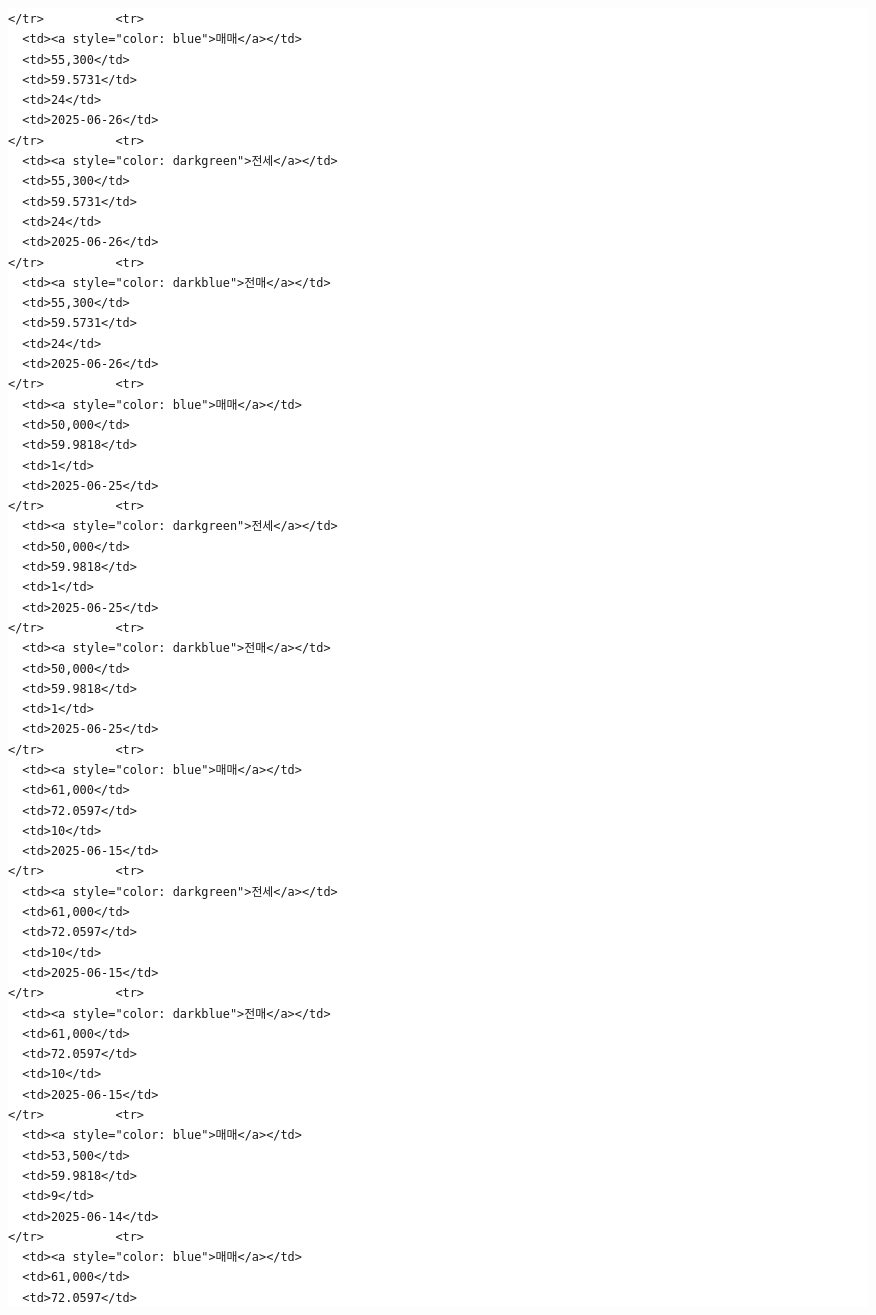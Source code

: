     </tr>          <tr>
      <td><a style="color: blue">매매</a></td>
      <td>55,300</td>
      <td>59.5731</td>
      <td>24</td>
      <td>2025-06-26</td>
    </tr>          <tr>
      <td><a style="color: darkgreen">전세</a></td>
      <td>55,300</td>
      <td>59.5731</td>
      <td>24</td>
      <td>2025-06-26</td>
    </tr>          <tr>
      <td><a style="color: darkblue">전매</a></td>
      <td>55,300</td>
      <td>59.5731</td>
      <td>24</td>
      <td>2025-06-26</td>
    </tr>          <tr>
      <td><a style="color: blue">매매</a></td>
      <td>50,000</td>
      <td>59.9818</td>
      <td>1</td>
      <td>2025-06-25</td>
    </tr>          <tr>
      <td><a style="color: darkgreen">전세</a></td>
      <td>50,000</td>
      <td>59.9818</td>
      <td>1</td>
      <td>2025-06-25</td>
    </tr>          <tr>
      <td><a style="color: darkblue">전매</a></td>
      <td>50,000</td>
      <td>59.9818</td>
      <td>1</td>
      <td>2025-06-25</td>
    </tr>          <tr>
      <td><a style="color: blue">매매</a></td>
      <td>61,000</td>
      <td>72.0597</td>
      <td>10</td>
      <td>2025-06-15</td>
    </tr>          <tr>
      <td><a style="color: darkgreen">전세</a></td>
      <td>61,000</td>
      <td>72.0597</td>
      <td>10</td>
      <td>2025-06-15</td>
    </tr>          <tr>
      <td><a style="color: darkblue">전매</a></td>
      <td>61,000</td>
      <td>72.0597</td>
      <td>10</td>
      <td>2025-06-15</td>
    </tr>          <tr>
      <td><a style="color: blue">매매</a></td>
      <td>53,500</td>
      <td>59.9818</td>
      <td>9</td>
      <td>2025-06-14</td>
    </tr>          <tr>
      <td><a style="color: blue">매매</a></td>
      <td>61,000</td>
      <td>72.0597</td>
_ _ _
Give back the listing exactly, with the pictures removed.

Source code

:     </tr>          <tr>
      <td><a style="color: blue">매매</a></td>
      <td>55,300</td>
      <td>59.5731</td>
      <td>24</td>
      <td>2025-06-26</td>
    </tr>          <tr>
      <td><a style="color: darkgreen">전세</a></td>
      <td>55,300</td>
      <td>59.5731</td>
      <td>24</td>
      <td>2025-06-26</td>
    </tr>          <tr>
      <td><a style="color: darkblue">전매</a></td>
      <td>55,300</td>
      <td>59.5731</td>
      <td>24</td>
      <td>2025-06-26</td>
    </tr>          <tr>
      <td><a style="color: blue">매매</a></td>
      <td>50,000</td>
      <td>59.9818</td>
      <td>1</td>
      <td>2025-06-25</td>
    </tr>          <tr>
      <td><a style="color: darkgreen">전세</a></td>
      <td>50,000</td>
      <td>59.9818</td>
      <td>1</td>
      <td>2025-06-25</td>
    </tr>          <tr>
      <td><a style="color: darkblue">전매</a></td>
      <td>50,000</td>
      <td>59.9818</td>
      <td>1</td>
      <td>2025-06-25</td>
    </tr>          <tr>
      <td><a style="color: blue">매매</a></td>
      <td>61,000</td>
      <td>72.0597</td>
      <td>10</td>
      <td>2025-06-15</td>
    </tr>          <tr>
      <td><a style="color: darkgreen">전세</a></td>
      <td>61,000</td>
      <td>72.0597</td>
      <td>10</td>
      <td>2025-06-15</td>
    </tr>          <tr>
      <td><a style="color: darkblue">전매</a></td>
      <td>61,000</td>
      <td>72.0597</td>
      <td>10</td>
      <td>2025-06-15</td>
    </tr>          <tr>
      <td><a style="color: blue">매매</a></td>
      <td>53,500</td>
      <td>59.9818</td>
      <td>9</td>
      <td>2025-06-14</td>
    </tr>          <tr>
      <td><a style="color: blue">매매</a></td>
      <td>61,000</td>
      <td>72.0597</td>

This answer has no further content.